Provided entries START

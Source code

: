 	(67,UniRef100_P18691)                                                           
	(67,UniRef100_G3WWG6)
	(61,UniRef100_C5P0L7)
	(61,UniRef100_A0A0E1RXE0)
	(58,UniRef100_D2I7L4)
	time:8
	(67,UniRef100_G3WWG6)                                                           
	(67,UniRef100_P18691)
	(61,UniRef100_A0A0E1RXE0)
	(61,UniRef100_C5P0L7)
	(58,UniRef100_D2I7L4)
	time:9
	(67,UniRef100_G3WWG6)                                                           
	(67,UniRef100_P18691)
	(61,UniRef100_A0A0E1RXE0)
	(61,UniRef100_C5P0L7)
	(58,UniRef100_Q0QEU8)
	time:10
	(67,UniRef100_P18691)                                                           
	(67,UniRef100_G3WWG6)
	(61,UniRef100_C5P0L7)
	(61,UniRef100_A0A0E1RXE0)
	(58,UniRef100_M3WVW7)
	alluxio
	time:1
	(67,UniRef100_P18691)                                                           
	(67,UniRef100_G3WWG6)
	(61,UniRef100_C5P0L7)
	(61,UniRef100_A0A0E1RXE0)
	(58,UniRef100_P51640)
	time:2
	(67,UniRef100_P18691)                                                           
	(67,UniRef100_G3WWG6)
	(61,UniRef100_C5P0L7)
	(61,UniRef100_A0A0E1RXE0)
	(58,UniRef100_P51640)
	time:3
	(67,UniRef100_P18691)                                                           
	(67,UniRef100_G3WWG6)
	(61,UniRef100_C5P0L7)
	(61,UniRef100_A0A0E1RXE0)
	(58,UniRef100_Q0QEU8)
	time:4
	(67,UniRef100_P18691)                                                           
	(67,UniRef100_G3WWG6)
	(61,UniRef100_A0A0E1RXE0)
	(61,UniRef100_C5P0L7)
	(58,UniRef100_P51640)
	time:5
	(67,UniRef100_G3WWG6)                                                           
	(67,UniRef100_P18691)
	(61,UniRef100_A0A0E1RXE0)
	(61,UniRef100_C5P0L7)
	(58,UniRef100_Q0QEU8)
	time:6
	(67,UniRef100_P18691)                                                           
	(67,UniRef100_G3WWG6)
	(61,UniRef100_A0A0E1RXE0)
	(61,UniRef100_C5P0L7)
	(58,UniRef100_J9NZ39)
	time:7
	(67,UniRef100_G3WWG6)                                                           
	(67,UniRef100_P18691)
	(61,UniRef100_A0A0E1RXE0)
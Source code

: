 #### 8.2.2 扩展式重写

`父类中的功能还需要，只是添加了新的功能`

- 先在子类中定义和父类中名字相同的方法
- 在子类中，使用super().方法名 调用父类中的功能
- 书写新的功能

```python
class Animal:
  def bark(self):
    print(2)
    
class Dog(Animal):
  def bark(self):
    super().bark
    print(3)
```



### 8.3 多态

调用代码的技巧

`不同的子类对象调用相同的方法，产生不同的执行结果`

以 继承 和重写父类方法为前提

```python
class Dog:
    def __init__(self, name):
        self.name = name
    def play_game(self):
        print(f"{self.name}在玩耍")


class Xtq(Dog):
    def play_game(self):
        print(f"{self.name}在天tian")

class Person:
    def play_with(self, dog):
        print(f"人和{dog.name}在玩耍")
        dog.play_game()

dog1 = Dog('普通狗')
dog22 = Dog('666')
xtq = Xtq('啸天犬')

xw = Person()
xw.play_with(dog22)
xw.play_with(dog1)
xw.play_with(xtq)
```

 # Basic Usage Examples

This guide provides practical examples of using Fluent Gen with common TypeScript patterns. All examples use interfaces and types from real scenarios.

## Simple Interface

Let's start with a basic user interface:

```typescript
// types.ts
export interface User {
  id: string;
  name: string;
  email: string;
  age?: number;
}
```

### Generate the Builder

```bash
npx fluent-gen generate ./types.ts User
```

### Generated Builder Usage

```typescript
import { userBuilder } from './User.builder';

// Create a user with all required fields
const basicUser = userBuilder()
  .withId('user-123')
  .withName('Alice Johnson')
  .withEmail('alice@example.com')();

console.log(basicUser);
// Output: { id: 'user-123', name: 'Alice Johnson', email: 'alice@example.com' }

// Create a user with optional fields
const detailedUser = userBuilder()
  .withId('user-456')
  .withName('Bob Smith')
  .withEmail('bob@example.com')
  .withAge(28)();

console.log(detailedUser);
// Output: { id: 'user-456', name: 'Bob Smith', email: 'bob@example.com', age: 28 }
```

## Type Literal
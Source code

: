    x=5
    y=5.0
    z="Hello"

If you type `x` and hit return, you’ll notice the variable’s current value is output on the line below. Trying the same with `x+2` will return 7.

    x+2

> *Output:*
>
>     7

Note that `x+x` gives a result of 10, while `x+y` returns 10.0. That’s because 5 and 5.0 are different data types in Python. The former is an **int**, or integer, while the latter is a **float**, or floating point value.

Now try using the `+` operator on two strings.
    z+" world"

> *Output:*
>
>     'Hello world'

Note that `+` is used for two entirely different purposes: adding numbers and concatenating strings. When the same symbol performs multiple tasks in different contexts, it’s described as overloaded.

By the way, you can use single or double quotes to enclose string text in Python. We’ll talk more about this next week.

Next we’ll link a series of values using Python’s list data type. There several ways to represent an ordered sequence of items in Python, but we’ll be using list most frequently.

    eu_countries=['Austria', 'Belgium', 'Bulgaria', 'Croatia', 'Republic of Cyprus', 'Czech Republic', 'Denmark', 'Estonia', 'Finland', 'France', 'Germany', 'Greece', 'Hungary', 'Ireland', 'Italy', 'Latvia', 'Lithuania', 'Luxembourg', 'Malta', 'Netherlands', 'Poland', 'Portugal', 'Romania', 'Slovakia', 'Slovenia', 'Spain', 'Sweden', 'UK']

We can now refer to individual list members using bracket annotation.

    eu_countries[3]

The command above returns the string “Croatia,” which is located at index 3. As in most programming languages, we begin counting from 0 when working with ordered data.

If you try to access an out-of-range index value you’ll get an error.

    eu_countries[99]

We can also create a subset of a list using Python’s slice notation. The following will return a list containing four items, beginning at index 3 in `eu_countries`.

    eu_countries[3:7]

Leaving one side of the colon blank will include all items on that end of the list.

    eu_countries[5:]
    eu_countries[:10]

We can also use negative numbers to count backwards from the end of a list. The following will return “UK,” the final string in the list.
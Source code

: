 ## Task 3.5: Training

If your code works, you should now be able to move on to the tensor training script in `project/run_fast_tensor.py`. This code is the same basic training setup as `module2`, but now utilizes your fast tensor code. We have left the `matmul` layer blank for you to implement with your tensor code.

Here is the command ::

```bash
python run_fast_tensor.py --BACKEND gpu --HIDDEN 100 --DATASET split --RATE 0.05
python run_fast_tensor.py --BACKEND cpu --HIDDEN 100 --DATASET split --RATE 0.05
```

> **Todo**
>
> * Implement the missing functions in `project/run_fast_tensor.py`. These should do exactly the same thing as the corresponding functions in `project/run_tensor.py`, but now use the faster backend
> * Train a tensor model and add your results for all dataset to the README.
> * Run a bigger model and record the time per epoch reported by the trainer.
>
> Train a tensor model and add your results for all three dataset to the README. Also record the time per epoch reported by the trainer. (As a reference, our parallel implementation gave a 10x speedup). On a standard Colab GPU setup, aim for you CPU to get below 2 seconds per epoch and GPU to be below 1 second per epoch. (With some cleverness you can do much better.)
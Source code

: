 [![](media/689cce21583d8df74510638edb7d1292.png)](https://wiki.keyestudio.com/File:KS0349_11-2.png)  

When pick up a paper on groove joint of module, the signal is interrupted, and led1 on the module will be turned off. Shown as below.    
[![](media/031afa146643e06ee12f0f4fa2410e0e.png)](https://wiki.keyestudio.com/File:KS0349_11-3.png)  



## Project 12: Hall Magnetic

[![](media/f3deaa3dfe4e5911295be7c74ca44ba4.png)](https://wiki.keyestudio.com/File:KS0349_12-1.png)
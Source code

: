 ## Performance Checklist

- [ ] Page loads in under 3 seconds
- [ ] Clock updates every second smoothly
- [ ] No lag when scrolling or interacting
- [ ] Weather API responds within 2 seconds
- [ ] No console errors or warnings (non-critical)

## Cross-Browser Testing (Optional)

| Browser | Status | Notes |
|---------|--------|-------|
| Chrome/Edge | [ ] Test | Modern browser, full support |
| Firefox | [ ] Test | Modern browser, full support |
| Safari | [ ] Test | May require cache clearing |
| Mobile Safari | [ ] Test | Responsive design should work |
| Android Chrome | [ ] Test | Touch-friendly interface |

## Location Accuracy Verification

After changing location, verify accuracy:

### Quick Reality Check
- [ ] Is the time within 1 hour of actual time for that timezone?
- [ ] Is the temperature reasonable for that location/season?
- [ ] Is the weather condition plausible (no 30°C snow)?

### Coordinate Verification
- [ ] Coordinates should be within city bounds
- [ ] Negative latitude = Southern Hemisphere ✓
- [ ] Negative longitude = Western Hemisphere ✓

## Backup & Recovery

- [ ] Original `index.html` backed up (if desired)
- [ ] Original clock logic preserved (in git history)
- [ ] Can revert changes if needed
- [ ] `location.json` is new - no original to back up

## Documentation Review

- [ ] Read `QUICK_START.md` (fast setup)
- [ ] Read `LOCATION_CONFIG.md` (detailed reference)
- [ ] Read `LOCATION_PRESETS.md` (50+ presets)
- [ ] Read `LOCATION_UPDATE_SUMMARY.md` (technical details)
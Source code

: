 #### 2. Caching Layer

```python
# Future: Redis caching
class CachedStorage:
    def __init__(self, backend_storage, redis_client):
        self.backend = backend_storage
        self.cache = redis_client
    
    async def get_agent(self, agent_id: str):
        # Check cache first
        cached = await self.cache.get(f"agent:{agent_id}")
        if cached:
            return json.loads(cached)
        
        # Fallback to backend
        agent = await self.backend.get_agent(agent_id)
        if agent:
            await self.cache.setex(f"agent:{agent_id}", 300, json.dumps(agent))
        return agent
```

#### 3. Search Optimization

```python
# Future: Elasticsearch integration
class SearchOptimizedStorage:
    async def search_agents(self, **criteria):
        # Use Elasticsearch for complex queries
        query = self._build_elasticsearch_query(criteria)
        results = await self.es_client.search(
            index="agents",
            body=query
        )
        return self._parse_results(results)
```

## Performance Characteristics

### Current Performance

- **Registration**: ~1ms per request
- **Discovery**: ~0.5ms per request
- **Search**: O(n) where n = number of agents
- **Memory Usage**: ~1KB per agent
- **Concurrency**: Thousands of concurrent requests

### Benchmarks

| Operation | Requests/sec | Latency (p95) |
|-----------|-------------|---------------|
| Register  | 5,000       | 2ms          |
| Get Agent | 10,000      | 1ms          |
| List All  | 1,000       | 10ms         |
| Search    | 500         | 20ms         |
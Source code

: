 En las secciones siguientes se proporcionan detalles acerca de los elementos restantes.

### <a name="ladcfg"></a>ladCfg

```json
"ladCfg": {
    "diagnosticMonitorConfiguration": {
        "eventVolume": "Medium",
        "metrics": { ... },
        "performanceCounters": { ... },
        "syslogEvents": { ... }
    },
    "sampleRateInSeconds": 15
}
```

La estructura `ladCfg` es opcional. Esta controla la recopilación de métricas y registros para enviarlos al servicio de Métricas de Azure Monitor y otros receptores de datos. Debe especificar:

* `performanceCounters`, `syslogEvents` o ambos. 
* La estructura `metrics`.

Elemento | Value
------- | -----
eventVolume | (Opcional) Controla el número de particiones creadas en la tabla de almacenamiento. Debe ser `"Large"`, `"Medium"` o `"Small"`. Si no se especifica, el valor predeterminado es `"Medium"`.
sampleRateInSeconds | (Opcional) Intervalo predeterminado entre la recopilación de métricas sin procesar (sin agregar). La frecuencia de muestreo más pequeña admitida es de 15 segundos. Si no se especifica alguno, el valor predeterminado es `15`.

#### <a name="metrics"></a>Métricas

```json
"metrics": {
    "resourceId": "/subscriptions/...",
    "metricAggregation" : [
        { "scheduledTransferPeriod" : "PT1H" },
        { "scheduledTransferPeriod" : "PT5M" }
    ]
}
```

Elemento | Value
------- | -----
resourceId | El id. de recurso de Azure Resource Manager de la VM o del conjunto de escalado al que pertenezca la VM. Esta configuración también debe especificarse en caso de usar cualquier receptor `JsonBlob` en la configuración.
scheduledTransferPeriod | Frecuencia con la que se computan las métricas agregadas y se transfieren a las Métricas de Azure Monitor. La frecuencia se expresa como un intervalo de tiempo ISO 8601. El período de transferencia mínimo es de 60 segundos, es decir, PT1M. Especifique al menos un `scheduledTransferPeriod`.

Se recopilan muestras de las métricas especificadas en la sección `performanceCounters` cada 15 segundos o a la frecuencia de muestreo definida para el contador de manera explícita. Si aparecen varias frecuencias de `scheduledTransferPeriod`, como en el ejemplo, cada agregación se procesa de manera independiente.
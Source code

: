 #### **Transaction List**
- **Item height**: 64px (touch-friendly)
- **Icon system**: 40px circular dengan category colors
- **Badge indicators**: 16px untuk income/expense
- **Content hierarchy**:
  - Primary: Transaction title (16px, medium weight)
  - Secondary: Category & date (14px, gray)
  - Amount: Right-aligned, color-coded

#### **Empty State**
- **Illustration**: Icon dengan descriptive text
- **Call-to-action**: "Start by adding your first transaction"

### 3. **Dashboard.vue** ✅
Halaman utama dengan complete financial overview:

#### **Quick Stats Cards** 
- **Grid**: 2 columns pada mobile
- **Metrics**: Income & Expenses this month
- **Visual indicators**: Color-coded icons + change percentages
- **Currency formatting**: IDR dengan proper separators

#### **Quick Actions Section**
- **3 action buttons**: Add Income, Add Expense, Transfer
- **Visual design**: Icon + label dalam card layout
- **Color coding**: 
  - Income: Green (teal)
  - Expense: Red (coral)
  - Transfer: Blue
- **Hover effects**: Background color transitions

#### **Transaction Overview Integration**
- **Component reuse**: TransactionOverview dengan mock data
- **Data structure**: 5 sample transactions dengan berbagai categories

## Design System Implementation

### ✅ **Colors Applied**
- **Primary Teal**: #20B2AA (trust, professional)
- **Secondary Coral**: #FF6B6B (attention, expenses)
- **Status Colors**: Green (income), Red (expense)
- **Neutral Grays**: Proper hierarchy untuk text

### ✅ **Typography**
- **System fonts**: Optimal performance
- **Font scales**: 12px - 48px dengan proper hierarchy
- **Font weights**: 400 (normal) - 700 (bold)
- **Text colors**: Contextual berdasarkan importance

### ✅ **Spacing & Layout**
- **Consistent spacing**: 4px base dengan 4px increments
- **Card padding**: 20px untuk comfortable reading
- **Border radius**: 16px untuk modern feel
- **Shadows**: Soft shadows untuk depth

Provided entries END

--- Task to complete ---
The answer must consist of every line above that contains the word "README".

--- Reply to the task ---
> * Train a tensor model and add your results for all dataset to the README.
> Train a tensor model and add your results for all three dataset to the README. Also record the time per epoch reported by the trainer. (As a reference, our parallel implementation gave a 10x speedup). On a standard Colab GPU setup, aim for you CPU to get below 2 seconds per epoch and GPU to be below 1 second per epoch. (With some cleverness you can do much better.)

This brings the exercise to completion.